One could tell America's story through one family--- tales of each generation and their chronological contexts. A prime example would be the Key/Lloyd/Tayloe/Scotts, including stories of the first Phillip Barton Key who remained loyal to the British in the Revolution to his nephew Philip Barton Key II, murdered by Dan Sickles, later a Major General in the Union Army, and ending with novelist F. Scott Fitzgerald in the first half of the 20th century.
Here is one more chapter. We don't know much about an escapee from slavery named Amarian. She was born about 1836 in Maryland to another Amarian whom she recalled as being named Amarian Ballad of Hagerstown. In 1857 she'd had enough of slavery and took off by herself (she reported) for free Philadelphia, where she sought assistance from the Pennsylvania Anti-Slavery Society, which ran an agency dedicated to helping people like her.
The Philadelphia Vigilance Committee's chair and salaried clerk William Still, born a free black in New Jersey, was quite methodical in his record keeping. He noted Amarian was medium size, light colored and smart (a word that meant more than intelligent---perhaps fashionable and pert) and had a "prepossessing countenance," which also meant attractive. Amarian who gave no last name could read and write and play the piano. She was not the usual type of female runaway whom Still encountered.
He and the Vigilant Committee (as it is also spelled) asked their clients how they'd been treated in slavery and he often recorded the final insult that inspired them to flee. Amarian told the Committee that she had "always been used very well; have had it good all my life," which "staggered" them, so used to hearing horror stories of violence, rape, terror and family disruption. They thought she might be misleading them about her past but decided to "give her the benefit of the doubt."
Still also methodically recorded the names and locations of the slaveowners and wrote: "From a child Amarian had been owned by Mrs. Elizabeth Key Scott, who resided near Braceville, but at the time of her flight she was living at Westminster, in the family of a man named 'Boile,' said to be the clerk of the court." Although spelling was variable we can easily find the people who held Amarian in bondage for 21 years, more obscure members of the Key & Scott extended families.
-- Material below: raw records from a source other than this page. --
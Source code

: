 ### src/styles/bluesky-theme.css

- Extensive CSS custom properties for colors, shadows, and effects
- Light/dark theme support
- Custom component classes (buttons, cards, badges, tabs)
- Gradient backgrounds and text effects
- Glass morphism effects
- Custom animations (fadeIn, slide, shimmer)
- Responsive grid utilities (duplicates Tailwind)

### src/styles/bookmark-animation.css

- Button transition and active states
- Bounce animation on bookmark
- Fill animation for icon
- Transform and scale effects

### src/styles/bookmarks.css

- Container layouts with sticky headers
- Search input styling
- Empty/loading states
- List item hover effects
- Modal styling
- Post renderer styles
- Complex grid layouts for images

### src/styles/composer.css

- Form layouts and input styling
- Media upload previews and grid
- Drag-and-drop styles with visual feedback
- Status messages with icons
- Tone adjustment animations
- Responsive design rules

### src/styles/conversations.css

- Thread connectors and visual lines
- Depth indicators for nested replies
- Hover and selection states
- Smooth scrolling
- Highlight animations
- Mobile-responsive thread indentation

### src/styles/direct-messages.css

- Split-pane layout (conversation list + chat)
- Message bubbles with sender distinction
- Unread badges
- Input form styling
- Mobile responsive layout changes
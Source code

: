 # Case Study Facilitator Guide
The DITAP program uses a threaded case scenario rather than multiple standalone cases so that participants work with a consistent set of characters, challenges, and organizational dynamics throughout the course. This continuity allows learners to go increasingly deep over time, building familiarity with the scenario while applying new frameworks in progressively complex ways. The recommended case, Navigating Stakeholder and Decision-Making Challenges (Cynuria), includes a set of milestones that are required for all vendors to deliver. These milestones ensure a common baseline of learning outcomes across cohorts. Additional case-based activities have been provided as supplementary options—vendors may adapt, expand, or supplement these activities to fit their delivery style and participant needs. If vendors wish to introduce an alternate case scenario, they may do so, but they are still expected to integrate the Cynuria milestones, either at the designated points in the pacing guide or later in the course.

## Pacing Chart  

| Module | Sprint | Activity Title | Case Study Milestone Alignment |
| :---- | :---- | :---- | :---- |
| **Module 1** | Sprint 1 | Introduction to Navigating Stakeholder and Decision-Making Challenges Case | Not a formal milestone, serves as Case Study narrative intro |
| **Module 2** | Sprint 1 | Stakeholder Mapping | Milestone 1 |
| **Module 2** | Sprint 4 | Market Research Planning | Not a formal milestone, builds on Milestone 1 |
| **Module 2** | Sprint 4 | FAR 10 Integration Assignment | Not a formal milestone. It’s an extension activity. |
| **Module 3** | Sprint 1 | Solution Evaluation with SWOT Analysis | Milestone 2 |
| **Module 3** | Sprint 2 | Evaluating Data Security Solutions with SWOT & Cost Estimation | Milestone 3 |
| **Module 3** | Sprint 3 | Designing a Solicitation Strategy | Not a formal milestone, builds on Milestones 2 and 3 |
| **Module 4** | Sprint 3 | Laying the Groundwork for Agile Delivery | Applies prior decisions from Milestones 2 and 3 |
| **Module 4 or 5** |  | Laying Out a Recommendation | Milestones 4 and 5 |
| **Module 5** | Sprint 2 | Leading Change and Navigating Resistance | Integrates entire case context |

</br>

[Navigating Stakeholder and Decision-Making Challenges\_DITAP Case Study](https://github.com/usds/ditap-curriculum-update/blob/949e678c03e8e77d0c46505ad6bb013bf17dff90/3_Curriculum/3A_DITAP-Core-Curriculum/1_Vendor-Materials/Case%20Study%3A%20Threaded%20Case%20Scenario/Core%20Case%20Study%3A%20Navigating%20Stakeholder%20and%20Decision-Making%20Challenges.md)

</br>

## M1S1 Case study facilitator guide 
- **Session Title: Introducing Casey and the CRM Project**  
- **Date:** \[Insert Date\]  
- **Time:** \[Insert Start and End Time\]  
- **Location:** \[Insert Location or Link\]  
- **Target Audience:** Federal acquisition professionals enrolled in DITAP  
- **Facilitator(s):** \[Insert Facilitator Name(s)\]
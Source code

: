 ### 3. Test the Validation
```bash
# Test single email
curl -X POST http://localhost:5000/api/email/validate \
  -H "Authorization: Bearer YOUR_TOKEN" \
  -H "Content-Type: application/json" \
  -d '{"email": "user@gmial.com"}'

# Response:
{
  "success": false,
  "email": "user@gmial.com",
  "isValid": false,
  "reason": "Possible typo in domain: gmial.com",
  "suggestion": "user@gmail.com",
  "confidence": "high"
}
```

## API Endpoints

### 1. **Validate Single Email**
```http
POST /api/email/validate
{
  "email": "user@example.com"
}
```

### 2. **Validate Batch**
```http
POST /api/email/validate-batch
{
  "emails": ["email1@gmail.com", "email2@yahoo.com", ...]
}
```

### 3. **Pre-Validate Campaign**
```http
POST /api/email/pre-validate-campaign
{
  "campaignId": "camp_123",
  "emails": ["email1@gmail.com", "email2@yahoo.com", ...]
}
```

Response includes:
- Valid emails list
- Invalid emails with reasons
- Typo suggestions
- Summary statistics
The Keys and the Scotts were Maryland elite. We're most familiar with Francis Scott Key (1799-1843), the Baltimore lawyer who wrote the American national anthem. His wife Mary Tayloe Lloyd Key made the quilt at the top of the page. Francis was cousin to Amarian's slaveowner Elizabeth Key Bruce (1778-1862) .
Elizabeth married John Daniel Scott. Their home was not Braceville but Bruceville, named for Elizabeth's father's family. The Scotts and Amarian lived near Bruceville at a place called Good Intent in a large stone house on the north side of Pipe Creek.
How thrilled am I to read this! I originally saw Mary's quilt in Shaw's "American Quilts" book and came across it again in a back issue of Traditional Quiltworks magazine from 1999. Now that I know the larger story that surrounds the piece, it makes me want to finally get to work replicating the quilt. I had purchased a few yards of a Marcus Bros.-RMQM-Judy Rothermel cheater print of HSTs years ago with the intention of doing so. I also learned about (Australian) Carolyn Konig's version "Finding the Way" pictured in Quiltmania's Issue 100. If anyone else is interested in making one, Carolyn offers a kit and pattern for the quilt on her website Carolyn Konig Designs (https://carolynkonigdesigns.com/home/shop/product/view/55/222). All of this may make a very interesting label for the back of the quilt if I ever get it done!
This was so interesting. Rebecca Lloyd Nicholson and her brother, MD Governor Edward Lloyd V are my 3rd cousins, 5x removed. I knew the Lloyds owned lots of slaves and they had many plantations. Frederick Douglas was born on one of the Lloyd Plantations and in his Autobiography, he said that the Lloyds were not kind owners. Mr. Douglas said they owned at least 1000 slaves and were probably some of the wealthiest people in the country at the time. I can imagine many slaves wanting to escape. Barbara, am I allowed to post any of this with a source citation to you? Thanks for your blog. I always learn something! Karen
Sure, Karen do post. Did you inherit any family quilts? I'd forgotten about that Frederick Douglass connection.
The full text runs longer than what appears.